■ What you have to do: Go to the line containing "but suspicions persisted." in the records below and print it and every following line exactly, on through the line containing "The activists chanted", then stop.

(Saved data entries)
------------------------------

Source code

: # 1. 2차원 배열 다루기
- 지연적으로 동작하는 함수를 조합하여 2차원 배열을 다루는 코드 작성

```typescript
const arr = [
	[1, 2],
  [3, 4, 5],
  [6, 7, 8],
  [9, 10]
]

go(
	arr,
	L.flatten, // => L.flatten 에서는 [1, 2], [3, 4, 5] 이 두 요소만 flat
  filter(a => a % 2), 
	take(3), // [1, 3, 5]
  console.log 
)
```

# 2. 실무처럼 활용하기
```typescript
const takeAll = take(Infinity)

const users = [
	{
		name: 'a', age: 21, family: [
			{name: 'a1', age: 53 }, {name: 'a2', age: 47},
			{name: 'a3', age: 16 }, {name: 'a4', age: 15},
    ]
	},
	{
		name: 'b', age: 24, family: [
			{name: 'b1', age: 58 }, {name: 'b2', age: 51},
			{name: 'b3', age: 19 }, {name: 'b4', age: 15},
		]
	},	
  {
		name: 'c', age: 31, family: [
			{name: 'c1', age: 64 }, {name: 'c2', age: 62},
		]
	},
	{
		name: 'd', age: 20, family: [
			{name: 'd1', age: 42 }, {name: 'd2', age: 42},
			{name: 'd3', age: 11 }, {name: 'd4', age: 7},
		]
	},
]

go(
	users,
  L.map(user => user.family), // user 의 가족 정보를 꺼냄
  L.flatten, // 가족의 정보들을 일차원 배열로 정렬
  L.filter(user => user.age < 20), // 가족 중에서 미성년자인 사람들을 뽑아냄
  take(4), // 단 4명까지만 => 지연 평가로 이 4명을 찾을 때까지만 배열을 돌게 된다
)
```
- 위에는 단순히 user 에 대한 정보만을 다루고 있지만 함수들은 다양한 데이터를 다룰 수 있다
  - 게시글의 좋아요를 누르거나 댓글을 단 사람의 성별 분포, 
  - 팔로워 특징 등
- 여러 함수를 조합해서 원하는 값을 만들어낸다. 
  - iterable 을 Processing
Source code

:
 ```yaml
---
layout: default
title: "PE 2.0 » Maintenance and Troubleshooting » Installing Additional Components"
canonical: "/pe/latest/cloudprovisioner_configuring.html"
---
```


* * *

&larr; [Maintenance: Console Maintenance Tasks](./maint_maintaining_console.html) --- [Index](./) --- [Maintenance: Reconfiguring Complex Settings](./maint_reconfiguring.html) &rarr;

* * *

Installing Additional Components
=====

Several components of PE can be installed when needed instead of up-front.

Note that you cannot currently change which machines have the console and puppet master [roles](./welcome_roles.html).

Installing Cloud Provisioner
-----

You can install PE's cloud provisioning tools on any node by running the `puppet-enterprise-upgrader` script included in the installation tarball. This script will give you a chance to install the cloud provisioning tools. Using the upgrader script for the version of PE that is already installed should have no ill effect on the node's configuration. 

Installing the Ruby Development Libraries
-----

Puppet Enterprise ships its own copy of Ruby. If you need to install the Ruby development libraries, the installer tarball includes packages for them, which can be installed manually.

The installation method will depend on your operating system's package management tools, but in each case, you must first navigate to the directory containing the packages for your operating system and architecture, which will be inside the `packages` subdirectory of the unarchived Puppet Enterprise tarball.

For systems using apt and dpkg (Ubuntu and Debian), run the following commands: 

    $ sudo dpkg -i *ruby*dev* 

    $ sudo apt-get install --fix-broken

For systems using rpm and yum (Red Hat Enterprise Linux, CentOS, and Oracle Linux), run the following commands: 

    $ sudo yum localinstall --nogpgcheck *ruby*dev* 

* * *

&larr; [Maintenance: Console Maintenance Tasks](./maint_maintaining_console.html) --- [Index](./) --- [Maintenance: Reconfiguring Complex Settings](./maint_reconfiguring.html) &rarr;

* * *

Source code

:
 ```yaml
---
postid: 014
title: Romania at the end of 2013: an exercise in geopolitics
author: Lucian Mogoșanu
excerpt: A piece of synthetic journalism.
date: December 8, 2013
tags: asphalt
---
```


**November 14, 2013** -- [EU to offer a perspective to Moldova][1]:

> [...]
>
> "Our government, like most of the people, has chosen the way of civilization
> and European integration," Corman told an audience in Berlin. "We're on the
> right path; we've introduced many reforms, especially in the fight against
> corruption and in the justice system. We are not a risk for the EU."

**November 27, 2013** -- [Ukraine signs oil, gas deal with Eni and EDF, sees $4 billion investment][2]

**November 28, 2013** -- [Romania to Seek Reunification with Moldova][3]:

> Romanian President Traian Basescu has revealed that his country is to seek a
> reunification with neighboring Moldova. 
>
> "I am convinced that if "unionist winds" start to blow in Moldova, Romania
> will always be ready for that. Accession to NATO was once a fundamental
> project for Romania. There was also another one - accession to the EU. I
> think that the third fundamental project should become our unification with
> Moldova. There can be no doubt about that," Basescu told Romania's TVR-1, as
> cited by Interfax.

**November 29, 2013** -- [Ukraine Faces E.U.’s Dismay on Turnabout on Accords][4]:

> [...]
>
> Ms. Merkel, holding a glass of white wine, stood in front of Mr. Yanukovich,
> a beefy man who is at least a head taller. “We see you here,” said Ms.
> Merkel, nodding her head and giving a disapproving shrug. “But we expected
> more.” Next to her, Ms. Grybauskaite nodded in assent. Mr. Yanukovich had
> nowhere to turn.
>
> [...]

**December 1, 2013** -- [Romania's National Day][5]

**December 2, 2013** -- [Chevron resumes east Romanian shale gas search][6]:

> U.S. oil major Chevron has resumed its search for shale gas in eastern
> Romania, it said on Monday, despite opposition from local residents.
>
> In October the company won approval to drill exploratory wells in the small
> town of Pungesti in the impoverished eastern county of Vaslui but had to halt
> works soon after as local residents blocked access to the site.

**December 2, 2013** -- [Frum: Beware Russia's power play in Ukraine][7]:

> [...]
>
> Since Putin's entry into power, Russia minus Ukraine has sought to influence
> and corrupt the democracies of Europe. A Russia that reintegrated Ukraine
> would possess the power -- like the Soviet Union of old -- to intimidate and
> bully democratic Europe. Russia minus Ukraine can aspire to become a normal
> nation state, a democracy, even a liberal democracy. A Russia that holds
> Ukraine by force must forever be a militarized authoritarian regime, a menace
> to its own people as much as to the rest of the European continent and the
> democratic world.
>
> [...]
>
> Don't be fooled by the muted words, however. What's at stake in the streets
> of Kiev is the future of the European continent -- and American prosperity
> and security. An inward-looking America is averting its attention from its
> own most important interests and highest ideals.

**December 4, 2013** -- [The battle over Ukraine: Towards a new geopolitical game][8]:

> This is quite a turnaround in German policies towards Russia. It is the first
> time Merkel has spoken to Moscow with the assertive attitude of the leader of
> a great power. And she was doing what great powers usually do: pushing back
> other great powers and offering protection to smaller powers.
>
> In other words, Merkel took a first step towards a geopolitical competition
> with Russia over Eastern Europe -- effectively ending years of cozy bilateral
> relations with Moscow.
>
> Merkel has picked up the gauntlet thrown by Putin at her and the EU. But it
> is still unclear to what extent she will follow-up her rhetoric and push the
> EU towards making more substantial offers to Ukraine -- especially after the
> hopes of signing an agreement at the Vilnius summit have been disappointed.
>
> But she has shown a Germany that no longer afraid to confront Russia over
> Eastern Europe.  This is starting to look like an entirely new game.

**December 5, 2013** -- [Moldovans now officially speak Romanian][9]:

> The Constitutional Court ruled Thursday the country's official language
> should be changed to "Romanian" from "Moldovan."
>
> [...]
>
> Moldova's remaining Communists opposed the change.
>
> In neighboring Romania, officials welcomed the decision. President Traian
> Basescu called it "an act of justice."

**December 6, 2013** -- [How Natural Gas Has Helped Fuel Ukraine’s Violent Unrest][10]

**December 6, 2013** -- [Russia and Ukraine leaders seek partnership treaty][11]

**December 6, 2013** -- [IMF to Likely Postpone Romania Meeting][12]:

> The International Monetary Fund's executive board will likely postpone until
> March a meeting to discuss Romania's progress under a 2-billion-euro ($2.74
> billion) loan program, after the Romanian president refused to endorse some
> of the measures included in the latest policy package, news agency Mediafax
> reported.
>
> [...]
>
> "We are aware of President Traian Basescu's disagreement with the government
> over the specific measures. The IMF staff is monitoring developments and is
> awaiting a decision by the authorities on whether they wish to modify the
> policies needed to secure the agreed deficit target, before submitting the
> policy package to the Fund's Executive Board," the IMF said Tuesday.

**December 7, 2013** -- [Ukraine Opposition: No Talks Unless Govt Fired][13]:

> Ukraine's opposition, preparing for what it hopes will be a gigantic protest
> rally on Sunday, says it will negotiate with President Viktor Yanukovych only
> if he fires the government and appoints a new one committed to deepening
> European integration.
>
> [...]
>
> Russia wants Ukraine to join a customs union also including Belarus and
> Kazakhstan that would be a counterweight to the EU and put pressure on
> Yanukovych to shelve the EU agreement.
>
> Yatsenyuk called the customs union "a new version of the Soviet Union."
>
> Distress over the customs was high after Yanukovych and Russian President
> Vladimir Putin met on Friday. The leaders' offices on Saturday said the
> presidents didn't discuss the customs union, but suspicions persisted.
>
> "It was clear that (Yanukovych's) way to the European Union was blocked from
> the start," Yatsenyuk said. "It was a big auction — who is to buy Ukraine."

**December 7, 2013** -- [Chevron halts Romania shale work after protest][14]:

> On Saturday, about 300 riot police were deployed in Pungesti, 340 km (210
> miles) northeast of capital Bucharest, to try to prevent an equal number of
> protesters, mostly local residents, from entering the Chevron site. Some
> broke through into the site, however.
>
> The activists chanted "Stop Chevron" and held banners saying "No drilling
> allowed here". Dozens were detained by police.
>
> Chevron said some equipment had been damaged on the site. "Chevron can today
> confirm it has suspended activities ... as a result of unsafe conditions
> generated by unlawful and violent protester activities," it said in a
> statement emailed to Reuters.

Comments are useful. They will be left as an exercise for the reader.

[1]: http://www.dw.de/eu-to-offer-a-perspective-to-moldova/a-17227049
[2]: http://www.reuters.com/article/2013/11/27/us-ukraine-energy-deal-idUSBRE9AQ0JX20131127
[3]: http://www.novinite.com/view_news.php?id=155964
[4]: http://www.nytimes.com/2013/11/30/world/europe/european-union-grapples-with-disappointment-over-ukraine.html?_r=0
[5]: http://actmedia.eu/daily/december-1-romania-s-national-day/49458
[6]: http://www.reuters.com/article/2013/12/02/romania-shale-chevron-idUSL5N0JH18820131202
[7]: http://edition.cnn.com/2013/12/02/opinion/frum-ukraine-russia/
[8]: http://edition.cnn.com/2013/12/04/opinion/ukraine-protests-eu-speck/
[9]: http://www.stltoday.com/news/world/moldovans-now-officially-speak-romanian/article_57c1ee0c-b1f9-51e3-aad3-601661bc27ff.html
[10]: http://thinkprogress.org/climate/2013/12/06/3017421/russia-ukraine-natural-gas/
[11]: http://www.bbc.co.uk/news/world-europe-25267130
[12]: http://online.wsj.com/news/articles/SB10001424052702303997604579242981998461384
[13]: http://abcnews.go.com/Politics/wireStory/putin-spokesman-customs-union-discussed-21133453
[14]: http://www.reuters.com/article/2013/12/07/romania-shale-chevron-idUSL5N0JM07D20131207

------------------------------

■ Finished exercise:
> presidents didn't discuss the customs union, but suspicions persisted.
>
> "It was clear that (Yanukovych's) way to the European Union was blocked from
> the start," Yatsenyuk said. "It was a big auction — who is to buy Ukraine."

**December 7, 2013** -- [Chevron halts Romania shale work after protest][14]:

> On Saturday, about 300 riot police were deployed in Pungesti, 340 km (210
> miles) northeast of capital Bucharest, to try to prevent an equal number of
> protesters, mostly local residents, from entering the Chevron site. Some
> broke through into the site, however.
>
> The activists chanted "Stop Chevron" and held banners saying "No drilling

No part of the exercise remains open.